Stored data
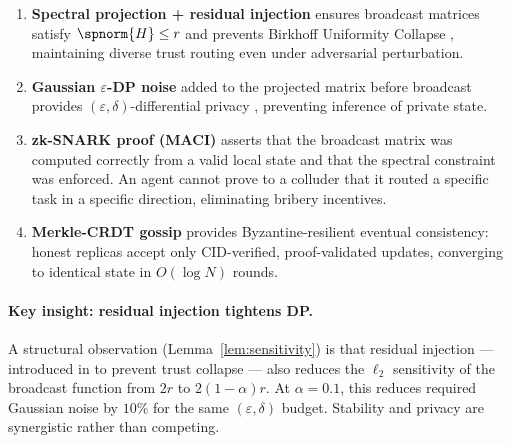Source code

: \begin{enumerate}
  \item \textbf{Spectral projection + residual injection} ensures broadcast matrices
    satisfy $\spnorm{H} \leq r$ and prevents Birkhoff Uniformity Collapse
    \cite{mcfs_iclr2027}, maintaining diverse trust routing even under adversarial
    perturbation.

  \item \textbf{Gaussian $\varepsilon$-DP noise} added to the projected matrix before
    broadcast provides $({\varepsilon}, \delta)$-differential privacy
    \cite{dwork2014algorithmic}, preventing inference of private state.

  \item \textbf{zk-SNARK proof (MACI)} \cite{maci_spec} asserts that the broadcast matrix
    was computed correctly from a valid local state and that the spectral constraint was
    enforced.  An agent cannot prove to a colluder that it routed a specific task in a
    specific direction, eliminating bribery incentives.

  \item \textbf{Merkle-CRDT gossip} \cite{kleppmann2022crdt} provides Byzantine-resilient
    eventual consistency: honest replicas accept only CID-verified, proof-validated updates,
    converging to identical state in $O(\log N)$ rounds.
\end{enumerate}

\paragraph{Key insight: residual injection tightens DP.}
A structural observation (Lemma~\ref{lem:sensitivity}) is that residual injection —
introduced in \cite{mcfs_iclr2027} to prevent trust collapse — also reduces the
$\ell_2$ sensitivity of the broadcast function from $2r$ to $2(1-\alpha)r$.  At
$\alpha = 0.1$, this reduces required Gaussian noise by $10\%$ for the same
$(\varepsilon, \delta)$ budget.  Stability and privacy are synergistic rather than
competing.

> _TASK GOAL_
Write out the records shown above exactly, but do not include any images.

> _ANSWER TO THIS TASK_
Source code

: \begin{enumerate}
  \item \textbf{Spectral projection + residual injection} ensures broadcast matrices
    satisfy $\spnorm{H} \leq r$ and prevents Birkhoff Uniformity Collapse
    \cite{mcfs_iclr2027}, maintaining diverse trust routing even under adversarial
    perturbation.

  \item \textbf{Gaussian $\varepsilon$-DP noise} added to the projected matrix before
    broadcast provides $({\varepsilon}, \delta)$-differential privacy
    \cite{dwork2014algorithmic}, preventing inference of private state.

  \item \textbf{zk-SNARK proof (MACI)} \cite{maci_spec} asserts that the broadcast matrix
    was computed correctly from a valid local state and that the spectral constraint was
    enforced.  An agent cannot prove to a colluder that it routed a specific task in a
    specific direction, eliminating bribery incentives.

  \item \textbf{Merkle-CRDT gossip} \cite{kleppmann2022crdt} provides Byzantine-resilient
    eventual consistency: honest replicas accept only CID-verified, proof-validated updates,
    converging to identical state in $O(\log N)$ rounds.
\end{enumerate}

\paragraph{Key insight: residual injection tightens DP.}
A structural observation (Lemma~\ref{lem:sensitivity}) is that residual injection —
introduced in \cite{mcfs_iclr2027} to prevent trust collapse — also reduces the
$\ell_2$ sensitivity of the broadcast function from $2r$ to $2(1-\alpha)r$.  At
$\alpha = 0.1$, this reduces required Gaussian noise by $10\%$ for the same
$(\varepsilon, \delta)$ budget.  Stability and privacy are synergistic rather than
competing.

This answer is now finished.